If Blatter Won't Go, Fifa Might Have To

The scandal enveloping FIFA should have come of no great surprise...Football fans and pundits have long known about slush funds and payola. But it was tolerated, a reason why Sepp Blatter has been elected its head five successive times.

The scandal enveloping Fifa should have come of no great surprise...Football fans and pundits have long known about slush funds and payola. But it was tolerated, a reason why Sepp Blatter has been elected its head five successive times.

There never before has been a revolt about such policies allowing Blatter & Co. thinking they could ride the gravy train forever on the back of million pound bribes.

What this long-in-coming scandal will also reveal to the public is the business of sport is bigger than the sports themselves. For decades ticket revenues have been far outpaced by TV rights, sponsorships and simple advertising. It may signal the only way change will truly come is through a new football governing body.

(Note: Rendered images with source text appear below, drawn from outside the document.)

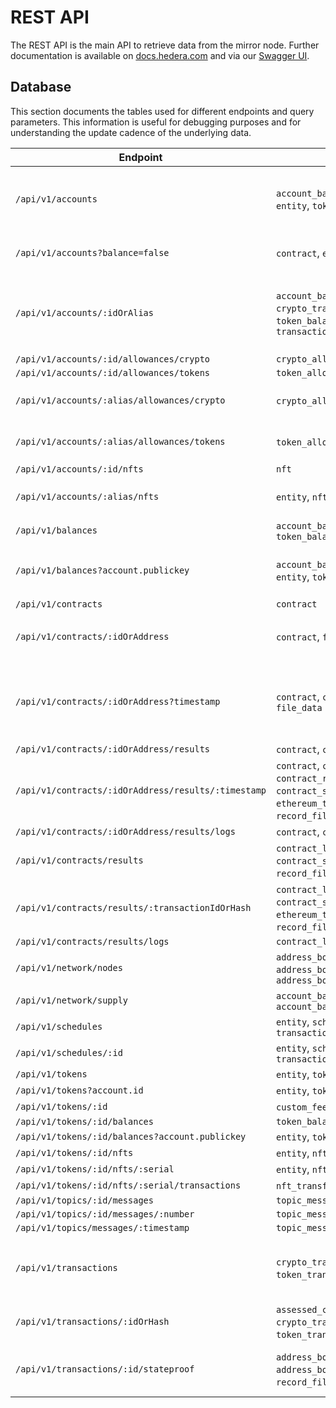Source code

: # REST API

The REST API is the main API to retrieve data from the mirror node. Further documentation is available
on [docs.hedera.com](https://docs.hedera.com/guides/docs/mirror-node-api/cryptocurrency-api) and via
our [Swagger UI](https://mainnet-public.mirrornode.hedera.com/api/v1/docs/#/).

## Database

This section documents the tables used for different endpoints and query parameters. This information is useful for
debugging purposes and for understanding the update cadence of the underlying data.

| Endpoint                                            | Tables                                                                                                                        | Notes                                                        |
|-----------------------------------------------------|-------------------------------------------------------------------------------------------------------------------------------|--------------------------------------------------------------|
| `/api/v1/accounts`                                  | `account_balance`, `contract`, `entity`, `token_balance`                                                                      | Entity tables first used to filter, then joined w/ balances  |
| `/api/v1/accounts?balance=false`                    | `contract`, `entity`                                                                                                          | Balance tables skipped                                       |
| `/api/v1/accounts/:idOrAlias`                       | `account_balance`, `contract`, `crypto_transfer`, `entity`, `token_balance`, `token_transfer`, `transaction`                  | Transfers & transactions are present only for legacy reasons |
| `/api/v1/accounts/:id/allowances/crypto`            | `crypto_allowance`                                                                                                            |                                                              |
| `/api/v1/accounts/:id/allowances/tokens`            | `token_allowance`                                                                                                             |                                                              |
| `/api/v1/accounts/:alias/allowances/crypto`         | `crypto_allowance`, `entity`                                                                                                  | Separate alias lookup first                                  |
| `/api/v1/accounts/:alias/allowances/tokens`         | `token_allowance`, `entity`                                                                                                   | Separate alias lookup first                                  |
| `/api/v1/accounts/:id/nfts`                         | `nft`                                                                                                                         |                                                              |
| `/api/v1/accounts/:alias/nfts`                      | `entity`, `nft`                                                                                                               | Separate alias lookup first                                  |
| `/api/v1/balances`                                  | `account_balance`, `token_balance`                                                                                            |                                                              |
| `/api/v1/balances?account.publickey`                | `account_balance`, `contract`, `entity`, `token_balance`                                                                      | Entity tables used to find by public key                     |
| `/api/v1/contracts`                                 | `contract`                                                                                                                    |                                                              |
| `/api/v1/contracts/:idOrAddress`                    | `contract`, `file_data`                                                                                                       | `file_data` used to get init bytecode                        |
| `/api/v1/contracts/:idOrAddress?timestamp`          | `contract`, `contract_history`, `file_data`                                                                                   | Union both contract tables to find latest timestamp in range |
| `/api/v1/contracts/:idOrAddress/results`            | `contract`, `contract_result`                                                                                                 |                                                              |
| `/api/v1/contracts/:idOrAddress/results/:timestamp` | `contract`, `contract_log`, `contract_result`, `contract_state_change`, `ethereum_transaction`, `record_file`, `transaction`  |                                                              |
| `/api/v1/contracts/:idOrAddress/results/logs`       | `contract`, `contract_log`                                                                                                    |                                                              |
| `/api/v1/contracts/results`                         | `contract_log`, `contract_result`, `contract_state_change`, `record_file`, `transaction`                                      |                                                              |
| `/api/v1/contracts/results/:transactionIdOrHash`    | `contract_log`, `contract_result`, `contract_state_change`, `ethereum_transaction`, `record_file`, `transaction`              |                                                              |
| `/api/v1/contracts/results/logs`                    | `contract_log`                                                                                                                |                                                              |
| `/api/v1/network/nodes`                             | `address_book`, `address_book_entry`, `address_book_service_endpoint`                                                         |                                                              |
| `/api/v1/network/supply`                            | `account_balance`, `account_balance_file`                                                                                     |                                                              |
| `/api/v1/schedules`                                 | `entity`, `schedule`, `transaction_signature`                                                                                 |                                                              |
| `/api/v1/schedules/:id`                             | `entity`, `schedule`, `transaction_signature`                                                                                 |                                                              |
| `/api/v1/tokens`                                    | `entity`, `token`                                                                                                             |                                                              |
| `/api/v1/tokens?account.id`                         | `entity`, `token`, `token_account`                                                                                            |                                                              |
| `/api/v1/tokens/:id`                                | `custom_fee`, `entity`, `token`                                                                                               |                                                              |
| `/api/v1/tokens/:id/balances`                       | `token_balance`                                                                                                               |                                                              |
| `/api/v1/tokens/:id/balances?account.publickey`     | `entity`, `token_balance`                                                                                                     |                                                              |
| `/api/v1/tokens/:id/nfts`                           | `entity`, `nft`                                                                                                               |                                                              |
| `/api/v1/tokens/:id/nfts/:serial`                   | `entity`, `nft`                                                                                                               |                                                              |
| `/api/v1/tokens/:id/nfts/:serial/transactions`      | `nft_transfer`, `transaction`                                                                                                 |                                                              |
| `/api/v1/topics/:id/messages`                       | `topic_message`                                                                                                               |                                                              |
| `/api/v1/topics/:id/messages/:number`               | `topic_message`                                                                                                               |                                                              |
| `/api/v1/topics/messages/:timestamp`                | `topic_message`                                                                                                               |                                                              |
| `/api/v1/transactions`                              | `crypto_transfer`, `token_transfer`, `transaction`                                                                            | Transfers are present only for legacy reasons                |
| `/api/v1/transactions/:idOrHash`                    | `assessed_custom_fee`, `crypto_transfer`, `nft_transfer`, `token_transfer`, `transaction`                                     |                                                              |
| `/api/v1/transactions/:id/stateproof`               | `address_book`, `address_book_entry`, `record_file`, `transaction`                                                            | Also downloads RCD files from S3                             |
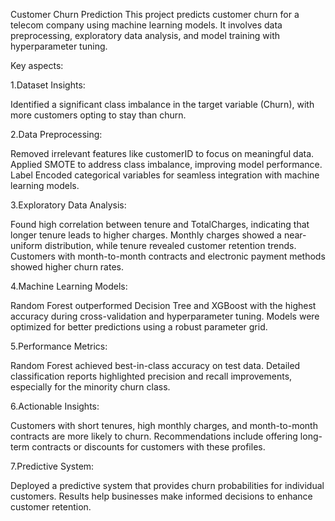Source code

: Customer Churn Prediction
This project predicts customer churn for a telecom company using machine learning models. It involves data preprocessing, exploratory data analysis, and model training with hyperparameter tuning.

Key aspects:

1.Dataset Insights:

Identified a significant class imbalance in the target variable (Churn), with more customers opting to stay than churn.

2.Data Preprocessing:

Removed irrelevant features like customerID to focus on meaningful data.
Applied SMOTE to address class imbalance, improving model performance.
Label Encoded categorical variables for seamless integration with machine learning models.

3.Exploratory Data Analysis:

Found high correlation between tenure and TotalCharges, indicating that longer tenure leads to higher charges.
Monthly charges showed a near-uniform distribution, while tenure revealed customer retention trends.
Customers with month-to-month contracts and electronic payment methods showed higher churn rates.

4.Machine Learning Models:

Random Forest outperformed Decision Tree and XGBoost with the highest accuracy during cross-validation and hyperparameter tuning.
Models were optimized for better predictions using a robust parameter grid.

5.Performance Metrics:

Random Forest achieved best-in-class accuracy on test data.
Detailed classification reports highlighted precision and recall improvements, especially for the minority churn class.

6.Actionable Insights:

Customers with short tenures, high monthly charges, and month-to-month contracts are more likely to churn.
Recommendations include offering long-term contracts or discounts for customers with these profiles.

7.Predictive System:

Deployed a predictive system that provides churn probabilities for individual customers.
Results help businesses make informed decisions to enhance customer retention.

Yet, going with little notice is the fact that America brought the charges only a few days before Fifa's annual meeting and election. Oddly, this also comes after the US lost out to Qatar to host the 2022 World Cup.

It wouldn't be surprising if this was orchestrated not to just shock Fifa but to eventually have Qatar lose the tournament, handing 2022 to second place America. Losing its bid was a bitter pill for the US. America has a good record hosting the World Cup. Its 1994 games were a smashing success. Yet having Qatar, a small and wealthy Arab emirate, but with 45plus degree summer temperatures the norm, getting the games was mind boggling.

But much more than this, more than 1,000 immigrant labourers have perished so far building the desert venue from scratch. This alone has caused an outcry and a separate published investigation into its bid, something that was hushed up and shelved by Fifa. Now the Swiss have also launched a probe on the bids for the planned 2018 Russian and 2022 Qatar tournaments. http://www.bloomberg.com/news/articles/2015-05-27/qatar-200-billion-world-cup-under-more-scrutiny-amid-fifa-probe

America levelling charges and demanding arrests is also significant because, unlike some European nations, when it comes out so openly about what it regards as organized crime, it won't rest until people high or low in Fifa face justice. As some officials say, "This is only the beginning."

The big question for international football, the players and clubs: Will Fifa, as Blatter says, return to business as usual? How can an idealized sport, where players face bans for slight infractions of rules or disgraceful public conduct, operate business as usual when their 'uber guvnor' is either bent or incompetent?

In the wake of Blatter's re-election and his omnipotence amidst the ongoing Fifa scandals, there a justification for national football associations to form a new international body. Such a schism if composed of most of the game's top teams, would eventually gather more recruits and either replace Fifa or more probably become Fifa Mark II.